Retro Rocket OS
Loading...
Searching...
No Matches
BASIC Inerpreter Development Guide

A curious developer’s guide to how the interpreter works and why it’s built this way.

This readme is aimed at C developers and language tinkerers. It explains the design of Retro Rocket BASIC: how it parses and executes programs, how types behave, how control flow is implemented, and why the runtime is cooperative rather than preemptive. It’s intentionally narrative and stable over time.

Why this interpreter exists

Retro Rocket BASIC is meant to be small, predictable, and easy to reason about. It lives inside a kernel-ish environment and talks directly to the host (console, files, sockets, graphics). The priority is clarity over machinery:

  • No AST, no bytecode, no JIT.
  • No threads inside the interpreter.
  • Strong, suffix-based types ($ strings, # reals, no suffix = integers).

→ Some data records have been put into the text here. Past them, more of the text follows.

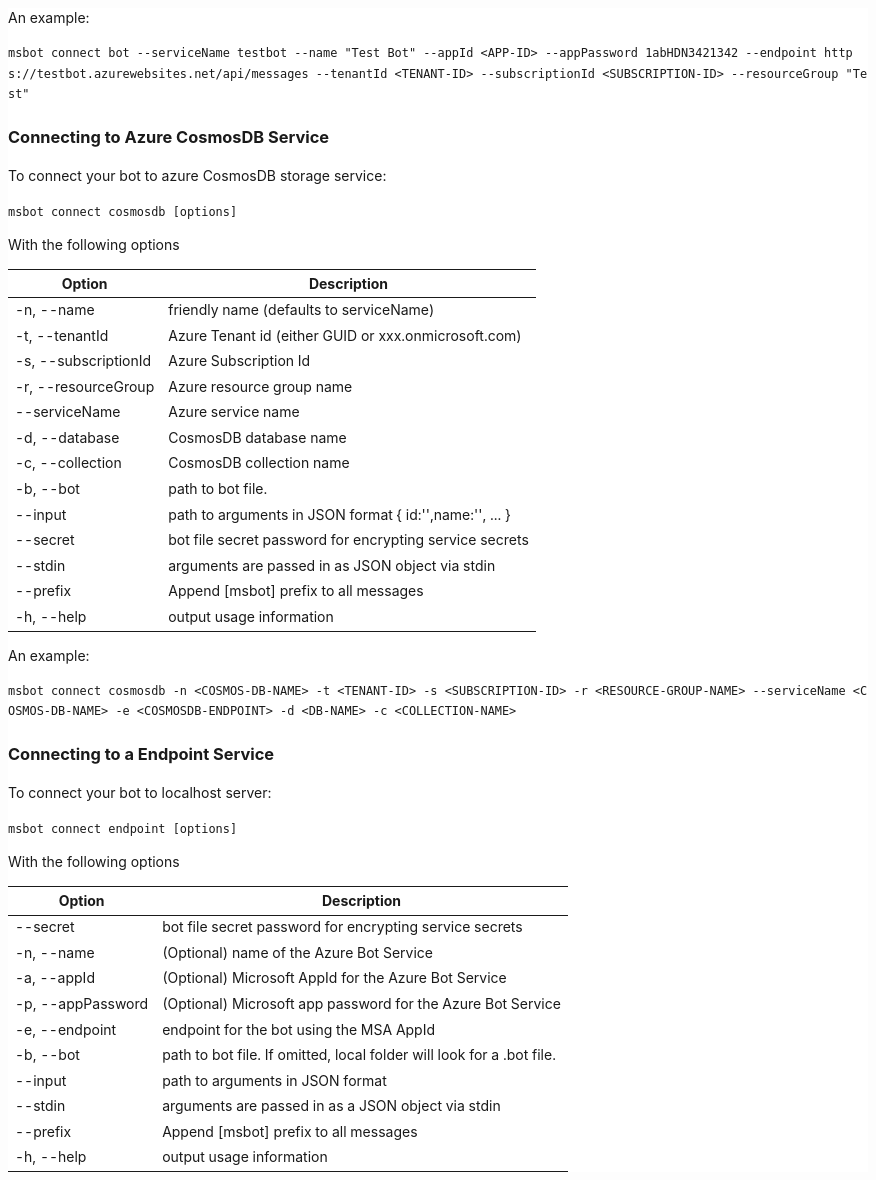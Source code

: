 An example:
```shell
msbot connect bot --serviceName testbot --name "Test Bot" --appId <APP-ID> --appPassword 1abHDN3421342 --endpoint https://testbot.azurewebsites.net/api/messages --tenantId <TENANT-ID> --subscriptionId <SUBSCRIPTION-ID> --resourceGroup "Test"
```

### Connecting to Azure CosmosDB Service 

To connect your bot to azure CosmosDB storage service:

```shell
msbot connect cosmosdb [options]
```

With the following options

| Option                                | Description                                             |
|---------------------------------------|---------------------------------------------------------|
| -n, --name <name>                     | friendly name (defaults to serviceName)                 |
| -t, --tenantId <tenantId>             | Azure Tenant id (either GUID or xxx.onmicrosoft.com)    |
| -s, --subscriptionId <subscriptionId> | Azure Subscription Id                                   |
| -r, --resourceGroup <resourceGroup>   | Azure resource group name                               |
| --serviceName <serviceName>           | Azure service name                                      |                         
| -d, --database <database>             | CosmosDB database name                                  |
| -c, --collection <collection>         | CosmosDB collection name                                |
| -b, --bot <path>                      | path to bot file.                                       |
| --input <jsonfile>                    | path to arguments in JSON format { id:'',name:'', ... } |
| --secret <secret>                     | bot file secret password for encrypting service secrets |
| --stdin                               | arguments are passed in as JSON object via stdin        |
| --prefix                              | Append [msbot] prefix to all messages                   |
| -h, --help                            | output usage information                                |

An example:
```shell
msbot connect cosmosdb -n <COSMOS-DB-NAME> -t <TENANT-ID> -s <SUBSCRIPTION-ID> -r <RESOURCE-GROUP-NAME> --serviceName <COSMOS-DB-NAME> -e <COSMOSDB-ENDPOINT> -d <DB-NAME> -c <COLLECTION-NAME>
```

### Connecting to a Endpoint Service  

To connect your bot to localhost server:

```shell
msbot connect endpoint [options]
```

With the following options

| Option                       | Description                                                            |
|------------------------------|------------------------------------------------------------------------|
| --secret <secret>            | bot file secret password for encrypting service secrets                |
| -n, --name <name>            | (Optional) name of the Azure Bot Service                               |
| -a, --appId  <appid>         | (Optional) Microsoft AppId for the Azure Bot Service                   |
| -p, --appPassword <password> | (Optional) Microsoft app password for the Azure Bot Service            |
| -e, --endpoint <endpoint>    | endpoint for the bot using the MSA AppId                               |
| -b, --bot <path>             | path to bot file.  If omitted, local folder will look for a .bot file. |
| --input <jsonfile>           | path to arguments in JSON format                                       |
| --stdin                      | arguments are passed in as a JSON object via stdin                     |
| --prefix                     | Append [msbot] prefix to all messages                                  |
| -h, --help                   | output usage information                                               |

If you like stepping through code with a debugger and understanding exactly why a line does what it does, you’re the target audience.

Big picture

The program is kept as a single text buffer of numbered lines. The tokenizer reads directly from that buffer and yields tokens. Each line is executed by a statement dispatcher that switches on the current token and performs the action immediately. Expressions are evaluated by a hand-written precedence parser that returns a typed value (int, real, or string). Control flow is implemented by moving pointers back and forth in the original text rather than running bytecode.

That single-pass feel is the core of the design: parse just enough to do the work now, then move the pointer and carry on.

Parsing model: hand-written, no AST

The interpreter uses a hand-written tokenizer and a recursive-descent expression parser. There is no parse tree and no intermediate representation. The advantages are practical:

  • The working set stays tiny (no trees to allocate or free).
  • Debugging is direct: the call stack shows exactly which grammar layer you’re in.
  • There’s nothing to “compile,” so startup is immediate.

The trade-off is that you won’t get whole-program optimizations or structural rewrites. In this project, that’s a feature: the runtime’s behavior is obvious, not clever.

If you’ve used BBC BASIC/TinyBASIC, this will feel familiar, but with strict typing and a more complete expression grammar.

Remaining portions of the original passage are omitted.